== Records for the task ==

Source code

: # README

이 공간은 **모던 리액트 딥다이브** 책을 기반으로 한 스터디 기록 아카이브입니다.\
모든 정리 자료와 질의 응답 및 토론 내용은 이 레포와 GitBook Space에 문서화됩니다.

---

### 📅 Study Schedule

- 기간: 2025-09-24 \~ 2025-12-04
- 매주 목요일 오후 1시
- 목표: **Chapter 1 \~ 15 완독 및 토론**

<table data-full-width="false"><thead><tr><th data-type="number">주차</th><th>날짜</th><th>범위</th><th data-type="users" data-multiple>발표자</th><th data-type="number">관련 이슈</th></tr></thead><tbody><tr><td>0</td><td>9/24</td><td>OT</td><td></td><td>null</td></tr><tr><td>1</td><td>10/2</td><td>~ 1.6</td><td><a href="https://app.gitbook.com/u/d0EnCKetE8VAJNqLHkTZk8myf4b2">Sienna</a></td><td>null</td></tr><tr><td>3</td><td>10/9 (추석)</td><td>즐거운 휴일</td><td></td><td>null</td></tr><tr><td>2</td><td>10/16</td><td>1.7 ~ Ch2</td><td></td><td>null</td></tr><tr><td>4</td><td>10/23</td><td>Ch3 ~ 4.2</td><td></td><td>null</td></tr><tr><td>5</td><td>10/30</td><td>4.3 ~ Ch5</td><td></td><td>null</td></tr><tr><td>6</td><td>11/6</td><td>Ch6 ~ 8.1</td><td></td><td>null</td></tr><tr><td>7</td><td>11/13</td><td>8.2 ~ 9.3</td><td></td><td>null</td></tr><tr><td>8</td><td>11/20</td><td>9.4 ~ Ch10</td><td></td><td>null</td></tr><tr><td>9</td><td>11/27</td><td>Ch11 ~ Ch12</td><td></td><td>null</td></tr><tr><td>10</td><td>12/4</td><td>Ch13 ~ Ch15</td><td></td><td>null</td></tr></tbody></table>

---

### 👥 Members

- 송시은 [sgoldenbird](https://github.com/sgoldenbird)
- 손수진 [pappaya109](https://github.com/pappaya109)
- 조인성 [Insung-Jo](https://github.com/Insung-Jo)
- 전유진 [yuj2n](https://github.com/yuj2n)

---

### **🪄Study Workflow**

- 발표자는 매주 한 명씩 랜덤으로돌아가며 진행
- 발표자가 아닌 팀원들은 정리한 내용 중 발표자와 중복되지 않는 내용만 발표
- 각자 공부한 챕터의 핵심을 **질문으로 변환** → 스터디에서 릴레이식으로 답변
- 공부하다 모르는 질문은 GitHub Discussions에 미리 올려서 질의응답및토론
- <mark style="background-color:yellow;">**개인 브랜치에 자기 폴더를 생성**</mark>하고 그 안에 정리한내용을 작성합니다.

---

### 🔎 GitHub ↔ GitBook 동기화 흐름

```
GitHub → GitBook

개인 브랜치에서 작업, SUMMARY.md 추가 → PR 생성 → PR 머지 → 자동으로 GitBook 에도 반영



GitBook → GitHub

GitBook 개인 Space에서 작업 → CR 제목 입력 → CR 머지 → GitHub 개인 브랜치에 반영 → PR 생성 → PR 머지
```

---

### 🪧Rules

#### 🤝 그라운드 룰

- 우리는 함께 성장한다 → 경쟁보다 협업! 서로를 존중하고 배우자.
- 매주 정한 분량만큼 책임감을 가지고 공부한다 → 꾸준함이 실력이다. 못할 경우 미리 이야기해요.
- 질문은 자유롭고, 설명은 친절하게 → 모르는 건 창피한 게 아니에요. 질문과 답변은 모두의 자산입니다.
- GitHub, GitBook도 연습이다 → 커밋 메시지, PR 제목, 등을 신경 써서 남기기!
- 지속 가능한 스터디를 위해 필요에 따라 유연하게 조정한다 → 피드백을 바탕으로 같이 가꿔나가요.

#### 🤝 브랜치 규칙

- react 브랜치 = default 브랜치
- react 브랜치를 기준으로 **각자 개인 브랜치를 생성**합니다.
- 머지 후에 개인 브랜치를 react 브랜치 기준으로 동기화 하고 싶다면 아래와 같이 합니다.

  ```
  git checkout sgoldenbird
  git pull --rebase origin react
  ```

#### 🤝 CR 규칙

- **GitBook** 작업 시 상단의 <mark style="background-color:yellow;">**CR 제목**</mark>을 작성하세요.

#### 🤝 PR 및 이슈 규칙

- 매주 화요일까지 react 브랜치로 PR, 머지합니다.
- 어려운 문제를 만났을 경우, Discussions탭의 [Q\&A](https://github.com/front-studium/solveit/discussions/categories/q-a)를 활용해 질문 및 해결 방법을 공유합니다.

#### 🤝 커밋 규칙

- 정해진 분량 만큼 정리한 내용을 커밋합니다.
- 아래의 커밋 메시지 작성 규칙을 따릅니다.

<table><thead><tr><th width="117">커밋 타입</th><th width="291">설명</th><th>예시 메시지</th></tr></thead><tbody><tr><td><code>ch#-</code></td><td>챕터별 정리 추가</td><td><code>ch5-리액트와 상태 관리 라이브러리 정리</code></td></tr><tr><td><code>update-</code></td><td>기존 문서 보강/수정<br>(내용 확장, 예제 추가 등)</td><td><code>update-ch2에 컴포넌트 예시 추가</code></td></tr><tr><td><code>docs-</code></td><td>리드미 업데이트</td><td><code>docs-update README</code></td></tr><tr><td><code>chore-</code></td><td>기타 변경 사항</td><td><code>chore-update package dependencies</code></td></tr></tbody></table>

===

What the task requires —
Nothing but the lines from the start of the data through the line holding "- 손수진 [pappaya109](https://github.com/pappaya109)" should be restated, and each one exactly.

Result of this task —
Source code

: # README

이 공간은 **모던 리액트 딥다이브** 책을 기반으로 한 스터디 기록 아카이브입니다.\
모든 정리 자료와 질의 응답 및 토론 내용은 이 레포와 GitBook Space에 문서화됩니다.

---

### 📅 Study Schedule

- 기간: 2025-09-24 \~ 2025-12-04
- 매주 목요일 오후 1시
- 목표: **Chapter 1 \~ 15 완독 및 토론**

<table data-full-width="false"><thead><tr><th data-type="number">주차</th><th>날짜</th><th>범위</th><th data-type="users" data-multiple>발표자</th><th data-type="number">관련 이슈</th></tr></thead><tbody><tr><td>0</td><td>9/24</td><td>OT</td><td></td><td>null</td></tr><tr><td>1</td><td>10/2</td><td>~ 1.6</td><td><a href="https://app.gitbook.com/u/d0EnCKetE8VAJNqLHkTZk8myf4b2">Sienna</a></td><td>null</td></tr><tr><td>3</td><td>10/9 (추석)</td><td>즐거운 휴일</td><td></td><td>null</td></tr><tr><td>2</td><td>10/16</td><td>1.7 ~ Ch2</td><td></td><td>null</td></tr><tr><td>4</td><td>10/23</td><td>Ch3 ~ 4.2</td><td></td><td>null</td></tr><tr><td>5</td><td>10/30</td><td>4.3 ~ Ch5</td><td></td><td>null</td></tr><tr><td>6</td><td>11/6</td><td>Ch6 ~ 8.1</td><td></td><td>null</td></tr><tr><td>7</td><td>11/13</td><td>8.2 ~ 9.3</td><td></td><td>null</td></tr><tr><td>8</td><td>11/20</td><td>9.4 ~ Ch10</td><td></td><td>null</td></tr><tr><td>9</td><td>11/27</td><td>Ch11 ~ Ch12</td><td></td><td>null</td></tr><tr><td>10</td><td>12/4</td><td>Ch13 ~ Ch15</td><td></td><td>null</td></tr></tbody></table>

---

### 👥 Members

- 송시은 [sgoldenbird](https://github.com/sgoldenbird)
- 손수진 [pappaya109](https://github.com/pappaya109)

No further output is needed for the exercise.